If they were the ones that also caulked and mastic'd the crap outta your roof, I would insist on a roofer of your choosing do the work. It would really help if we could see the valley with some of the overlapping shingles removed.

To redo that you need to at least remove all shingles at least three feet out on both sides of the valley, install ice/water shield, then weave the shingles back into each other. If you don't see that many shingles removed then they are not the people you want fixing this.


----------



## joecaption (Nov 30, 2011)

If they have been on this roof before to try and "fix it and could not see the dozen or so mistakes it took me 2 min. to see and post what's the chances there going to fix it right this time.

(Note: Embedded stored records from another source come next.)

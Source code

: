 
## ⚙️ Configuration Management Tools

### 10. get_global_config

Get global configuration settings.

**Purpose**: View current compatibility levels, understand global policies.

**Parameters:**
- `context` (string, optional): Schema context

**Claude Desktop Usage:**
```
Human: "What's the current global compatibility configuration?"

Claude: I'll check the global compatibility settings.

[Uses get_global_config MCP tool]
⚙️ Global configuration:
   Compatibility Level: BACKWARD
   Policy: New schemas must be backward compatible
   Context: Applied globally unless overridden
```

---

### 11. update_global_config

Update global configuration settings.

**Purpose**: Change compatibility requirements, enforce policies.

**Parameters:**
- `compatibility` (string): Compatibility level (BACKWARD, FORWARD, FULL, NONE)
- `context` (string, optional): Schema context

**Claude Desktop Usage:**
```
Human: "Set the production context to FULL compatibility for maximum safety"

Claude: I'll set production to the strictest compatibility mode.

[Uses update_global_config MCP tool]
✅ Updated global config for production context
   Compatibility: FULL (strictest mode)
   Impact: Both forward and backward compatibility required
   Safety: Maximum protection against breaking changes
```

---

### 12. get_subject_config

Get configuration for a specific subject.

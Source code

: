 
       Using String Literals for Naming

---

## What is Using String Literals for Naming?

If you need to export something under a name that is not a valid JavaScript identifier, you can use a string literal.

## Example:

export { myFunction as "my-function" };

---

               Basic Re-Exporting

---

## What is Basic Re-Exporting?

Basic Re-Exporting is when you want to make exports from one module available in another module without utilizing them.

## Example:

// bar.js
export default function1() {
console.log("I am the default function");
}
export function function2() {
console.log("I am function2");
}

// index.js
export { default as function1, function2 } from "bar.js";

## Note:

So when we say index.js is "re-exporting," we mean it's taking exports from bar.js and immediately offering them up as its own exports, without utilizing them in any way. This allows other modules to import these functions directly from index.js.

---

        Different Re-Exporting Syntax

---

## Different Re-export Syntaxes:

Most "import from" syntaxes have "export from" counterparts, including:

Any shingle crew can mess up from time to time, there only as good as the lowest man on the crew.
But if the owner shows up and does not see what his guys did and not make them rip it all off and do it over right the first time he looked at there's something very wrong.


----------



## tinner666 (Mar 14, 2005)

I have some of the info you need on this page. Not all maybe, but it should be enough if using an open valley. http://www.albertsroofing.com/Valley Details.htm
I don't like closed with 3-tabs, but here's how it's done. and a pic of open.


----------



## tinner666 (Mar 14, 2005)

Here's how NOT to do it.


But, for your enjoyment, I also added a combo of open and closed fully weaved valleys on a huge roof. This last pic is correct for the application. I happened to find it while looking for bad work.


----------



## OldNBroken (Jun 11, 2008)

Great examples Frank. I'm guessing at best the OP's was done similar to the second photo.


----------



## drummerboyjoe (Sep 6, 2013)

if anyone is looking for answers to roofing questions , feel free to ask me


----------



## drummerboyjoe (Sep 6, 2013)

:no:hello every one , very few of the resposes on here are correct, most of them shock me! if anyone is interested in some real help let me know,


----------



## AndyWRS (Feb 1, 2012)

drummerboyjoe said:


> :no:hello every one , very few of the resposes on here are correct, most of them shock me! if anyone is interested in some real help let me know,


 
:whistling2:


----------



## kwikfishron (Mar 11, 2010)

drummerboyjoe said:


> :no:hello every one , very few of the resposes on here are correct, most of them shock me! if anyone is interested in some real help let me know,


I'm interested in your Real Help. Enlighten us all...Please.


----------



## scottktmrider (Jul 1, 2012)

kwikfishron said:


> I'm interested in your Real Help. Enlighten us all...Please.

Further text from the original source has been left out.